Chile es un país que, si bien es joven, ya tiene varios siglos de desarrollo a cuestas, y que, como todo buen hijo del Imperio Hispano, sufre los problemas propios del colonialismo realizado otrora por el pueblo español, donde la asimilación cultural y religiosa por parte del conquistado era tarea más importante que la preservación étnica del conquistador apostado en los nuevos territorios.
Chile es un país que debido a lo anterior ha tenido que pasar su niñez en un orfanato a la espera de sus padres, para así poder saber su origen y comprender su identidad y hacia dónde debe apuntar su timón.
Al parecer, la falta de espejos en dicho recinto, y la similitud idiomática y cultural con los antiguos hijos del imperio donde no se ponía el Sol, ha llevado a la gran mayoría a considerar que son legítimos herederos de una cultura que -a nivel biológico- le es ajena y les debiese resultar lejana.
Es que si bien Chile -como entidad biológica- es un huacho deseoso de saber quién es (todos necesitamos algo a lo cual aferrarnos), tiene nociones de quiénes podrían ser sus padres. Es en ese vago conocimiento de su origen (gracias a quienes han manejado las riendas del país) donde la mala imagen propagada sobre los pueblos indígenas y su nivel evolutivo (como si las necesidades que llevaron a los pueblos a dar un paso más allá pudiesen ser ponderada universal y matemáticamente) e incluso su aspecto físico (ya que el modelo de belleza chileno y global se basa en el europeo), han llevado a la mayoría de la población chilena (que es notoriamente mestiza) a considerarse parte de la minoría criolla (la minoría más grande del país), que en la realidad nacional es representada como la portaestandarte del éxito y las oportunidades.
¿Pero de dónde parte todo? De una mala comprensión de la cultura. En un mundo globalizado como el nuestro, donde la frase «libertad de elección» ya se encuentra grabada en el ADN de la sociedad, la cultura también se ha pasado a transformar en un bien global capaz de ser adquirido por quien así lo quiera, como si de una expendedora de refrescos se tratase o un par de pantalones que uno compra y deshecha a voluntad.
Hoy la hispanidad, y con ella de coletazo todo el legado europeo en suelo americano, se ha transformado en moneda de cambio para todos aquellos grupos que abogan por la defensa dichos elementos (hispanidad y legado europeo) que, a su juicio, son simples realidades culturales.
¿Pero la cultura nace de la nada o es parte de un proceso llevado a cuestas por un pueblo específico en un contexto determinado?
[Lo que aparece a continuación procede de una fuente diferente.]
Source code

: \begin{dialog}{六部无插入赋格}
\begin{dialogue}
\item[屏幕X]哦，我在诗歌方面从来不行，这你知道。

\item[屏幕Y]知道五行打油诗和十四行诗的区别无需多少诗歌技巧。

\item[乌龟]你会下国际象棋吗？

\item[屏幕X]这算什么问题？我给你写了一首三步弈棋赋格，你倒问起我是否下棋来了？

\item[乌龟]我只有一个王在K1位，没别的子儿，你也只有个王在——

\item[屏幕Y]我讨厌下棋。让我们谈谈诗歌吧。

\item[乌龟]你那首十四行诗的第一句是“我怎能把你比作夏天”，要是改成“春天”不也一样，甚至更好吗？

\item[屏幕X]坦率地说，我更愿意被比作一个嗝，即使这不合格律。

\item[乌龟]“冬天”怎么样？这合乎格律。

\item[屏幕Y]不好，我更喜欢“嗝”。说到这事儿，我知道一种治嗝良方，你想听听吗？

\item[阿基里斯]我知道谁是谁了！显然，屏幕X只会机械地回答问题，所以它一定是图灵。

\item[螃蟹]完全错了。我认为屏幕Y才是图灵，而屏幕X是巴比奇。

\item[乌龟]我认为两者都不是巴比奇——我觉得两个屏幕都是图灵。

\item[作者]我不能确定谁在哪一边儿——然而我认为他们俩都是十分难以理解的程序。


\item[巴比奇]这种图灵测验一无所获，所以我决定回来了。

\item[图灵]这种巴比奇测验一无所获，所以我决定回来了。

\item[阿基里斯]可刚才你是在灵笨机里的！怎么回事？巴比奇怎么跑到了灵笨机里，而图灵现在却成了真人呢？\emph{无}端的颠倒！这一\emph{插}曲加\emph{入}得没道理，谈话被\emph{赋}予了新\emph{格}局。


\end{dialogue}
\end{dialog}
Claramente no podríamos estar hablando de hispanidad si no hubiesen sido los españoles los que se asentaron en este territorio, así como no podríamos hablar de legado europeo en América si los colonos hubiesen sido de origen mongoloide.
La cultura no nace por arte de magia ni debería ser adscrita por quien no es heredero biológico de aquellos que, durante un proceso largo de maduración, le dieron origen a dicho legado.
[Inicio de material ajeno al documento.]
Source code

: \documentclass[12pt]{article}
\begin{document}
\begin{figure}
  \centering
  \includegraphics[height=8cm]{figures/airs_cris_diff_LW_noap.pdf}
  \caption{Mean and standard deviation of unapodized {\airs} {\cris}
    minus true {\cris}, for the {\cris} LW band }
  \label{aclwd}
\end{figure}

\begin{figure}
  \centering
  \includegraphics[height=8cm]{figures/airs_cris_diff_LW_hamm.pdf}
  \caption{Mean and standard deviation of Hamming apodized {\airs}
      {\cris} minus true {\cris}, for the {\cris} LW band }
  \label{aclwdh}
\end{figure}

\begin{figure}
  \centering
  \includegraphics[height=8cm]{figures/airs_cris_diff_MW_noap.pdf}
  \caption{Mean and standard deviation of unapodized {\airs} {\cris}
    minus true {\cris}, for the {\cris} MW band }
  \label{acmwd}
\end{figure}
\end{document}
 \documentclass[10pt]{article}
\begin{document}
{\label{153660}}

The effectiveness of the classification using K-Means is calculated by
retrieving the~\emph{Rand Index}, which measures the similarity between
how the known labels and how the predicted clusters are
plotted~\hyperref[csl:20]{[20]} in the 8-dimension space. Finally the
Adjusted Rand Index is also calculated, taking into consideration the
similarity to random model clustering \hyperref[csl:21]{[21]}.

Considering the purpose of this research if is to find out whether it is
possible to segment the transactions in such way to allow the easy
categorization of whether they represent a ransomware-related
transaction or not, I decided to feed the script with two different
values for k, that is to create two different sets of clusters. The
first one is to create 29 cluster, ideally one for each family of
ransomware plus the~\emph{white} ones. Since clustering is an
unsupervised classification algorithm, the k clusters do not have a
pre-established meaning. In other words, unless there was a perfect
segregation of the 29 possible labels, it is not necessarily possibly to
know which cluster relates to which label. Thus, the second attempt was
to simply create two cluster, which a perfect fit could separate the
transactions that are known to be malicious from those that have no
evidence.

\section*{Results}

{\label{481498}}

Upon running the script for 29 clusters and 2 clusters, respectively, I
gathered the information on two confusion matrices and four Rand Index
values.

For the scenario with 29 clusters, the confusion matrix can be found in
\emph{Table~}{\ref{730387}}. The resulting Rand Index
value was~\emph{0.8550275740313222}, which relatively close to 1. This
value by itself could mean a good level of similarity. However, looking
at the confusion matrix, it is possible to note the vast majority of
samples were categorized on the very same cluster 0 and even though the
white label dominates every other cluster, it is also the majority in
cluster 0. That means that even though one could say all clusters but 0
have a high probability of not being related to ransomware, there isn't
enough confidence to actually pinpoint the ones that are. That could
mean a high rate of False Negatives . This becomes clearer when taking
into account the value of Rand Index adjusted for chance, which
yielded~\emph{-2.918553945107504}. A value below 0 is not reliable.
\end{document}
La cultura puede ser voluntariamente abrazada por quien carece de nociones básicas sobre la importancia de la identidad para el desarrollo personal y comunitario, pero eso no transforma a dicho individuo en un real representante de dicha cultura. Así como un europoide en África no se convertirá en cónguido y africano por seguir y creer en su cultura, un indígena o mestizo chileno y americano no se transformará en criollo e hispano por más que así lo desee.
Para ser criollo no basta el deseo profundo ni una voluntad potente, ni ser poseedor de un apellido castellano o hablar castellano, así como tampoco ser un paladín en la lucha por raza blanca. Para ser criollo se necesita tener una vinculación biológica con el viejo mundo y una relación con este suelo americano que nos brinda nuestro especial carácter.
Puede ser que hayan criollos que no se interesan por su legado y que no lucha por él, pero donde está la materia prima para trabajar, el resto puede llegar por añadidura.